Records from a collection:
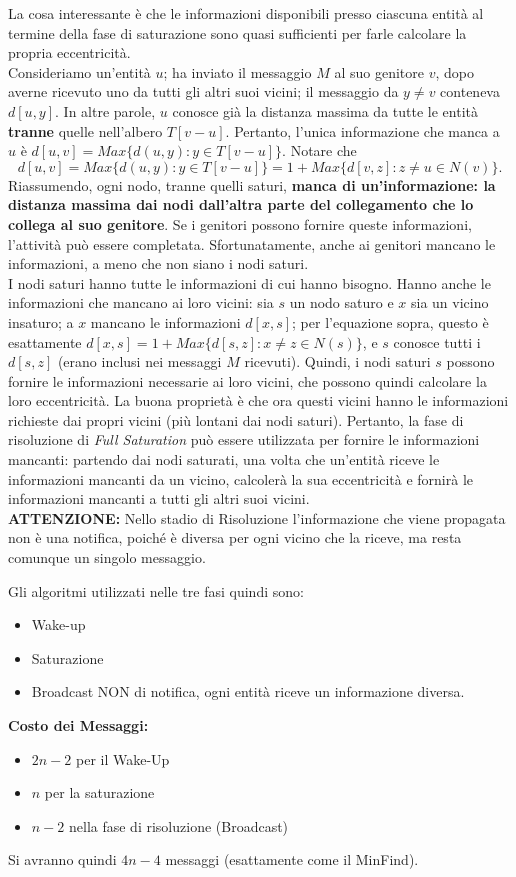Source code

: La cosa interessante è che le informazioni disponibili presso ciascuna entità al
termine della fase di saturazione sono quasi sufficienti per farle calcolare la
propria eccentricità.\\
Consideriamo un'entità $u$; ha inviato il messaggio $M$ al suo genitore $v$,
dopo averne ricevuto uno da tutti gli altri suoi vicini; il messaggio da $y \neq
    v$ conteneva $d[u, y]$. In altre parole, $u$ conosce già la distanza massima da
tutte le entità \textbf{tranne} quelle nell'albero $T[v - u]$. Pertanto, l'unica
informazione che manca a $u$ è $d[u, v] = Max\{d(u, y) : y \in T[v - u]\}$.
Notare che
$$
    d[u, v] = Max\{d(u, y) : y \in T [v - u]\} = 1 + Max\{d[v, z] : z \neq u \in N (v)\}.
$$
Riassumendo, ogni nodo, tranne quelli saturi, \textbf{manca di un'informazione:
    la distanza massima dai nodi dall'altra parte del collegamento che lo collega al
    suo genitore}. Se i genitori possono fornire queste informazioni, l'attività può
essere completata. Sfortunatamente, anche ai genitori mancano le informazioni, a
meno che non siano i nodi saturi.\\
I nodi saturi hanno tutte le informazioni di cui hanno bisogno. Hanno anche le
informazioni che mancano ai loro vicini: sia $s$ un nodo saturo e $x$ sia un
vicino insaturo; a $x$ mancano le informazioni $d[x, s]$; per l'equazione sopra,
questo è esattamente $d[x, s] = 1 + Max\{d[s, z] : x \neq z \in N(s)\}$, e $s$
conosce tutti i $d[s, z]$ (erano inclusi nei messaggi $M$ ricevuti). Quindi, i
nodi saturi $s$ possono fornire le informazioni necessarie ai loro vicini, che
possono quindi calcolare la loro eccentricità. La buona proprietà è che ora
questi vicini hanno le informazioni richieste dai propri vicini (più lontani dai
nodi saturi). Pertanto, la fase di risoluzione di \textit{Full Saturation} può
essere utilizzata per fornire le informazioni mancanti: partendo dai nodi
saturati, una volta che un'entità riceve le informazioni mancanti da un vicino,
calcolerà la sua eccentricità e fornirà le informazioni mancanti a tutti gli
altri suoi vicini.\\

\textbf{ATTENZIONE:} Nello stadio di Risoluzione l'informazione che viene
propagata non è una notifica, poiché è diversa per ogni vicino che la riceve, ma
resta comunque un singolo messaggio.

Gli algoritmi utilizzati nelle tre fasi quindi sono:
\begin{itemize}
    \item Wake-up
    \item Saturazione
    \item Broadcast NON di notifica, ogni entità riceve un informazione diversa.
\end{itemize}
\textbf{Costo dei Messaggi:}
\begin{itemize}
    \item $2n-2$ per il Wake-Up
    \item $n$ per la saturazione
    \item $n-2$ nella fase di risoluzione (Broadcast)
\end{itemize}
Si avranno quindi $4n-4$ messaggi (esattamente come il MinFind).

**EXERCISE DETAILS:**
Your answer must be an exact copy of the lines from the start of the entries through the line with "nodi saturi $s$", with no pictures.

**SOLUTION TO THIS PROBLEM:**
Source code

: La cosa interessante è che le informazioni disponibili presso ciascuna entità al
termine della fase di saturazione sono quasi sufficienti per farle calcolare la
propria eccentricità.\\
Consideriamo un'entità $u$; ha inviato il messaggio $M$ al suo genitore $v$,
dopo averne ricevuto uno da tutti gli altri suoi vicini; il messaggio da $y \neq
    v$ conteneva $d[u, y]$. In altre parole, $u$ conosce già la distanza massima da
tutte le entità \textbf{tranne} quelle nell'albero $T[v - u]$. Pertanto, l'unica
informazione che manca a $u$ è $d[u, v] = Max\{d(u, y) : y \in T[v - u]\}$.
Notare che
$$
    d[u, v] = Max\{d(u, y) : y \in T [v - u]\} = 1 + Max\{d[v, z] : z \neq u \in N (v)\}.
$$
Riassumendo, ogni nodo, tranne quelli saturi, \textbf{manca di un'informazione:
    la distanza massima dai nodi dall'altra parte del collegamento che lo collega al
    suo genitore}. Se i genitori possono fornire queste informazioni, l'attività può
essere completata. Sfortunatamente, anche ai genitori mancano le informazioni, a
meno che non siano i nodi saturi.\\
I nodi saturi hanno tutte le informazioni di cui hanno bisogno. Hanno anche le
informazioni che mancano ai loro vicini: sia $s$ un nodo saturo e $x$ sia un
vicino insaturo; a $x$ mancano le informazioni $d[x, s]$; per l'equazione sopra,
questo è esattamente $d[x, s] = 1 + Max\{d[s, z] : x \neq z \in N(s)\}$, e $s$
conosce tutti i $d[s, z]$ (erano inclusi nei messaggi $M$ ricevuti). Quindi, i
nodi saturi $s$ possono fornire le informazioni necessarie ai loro vicini, che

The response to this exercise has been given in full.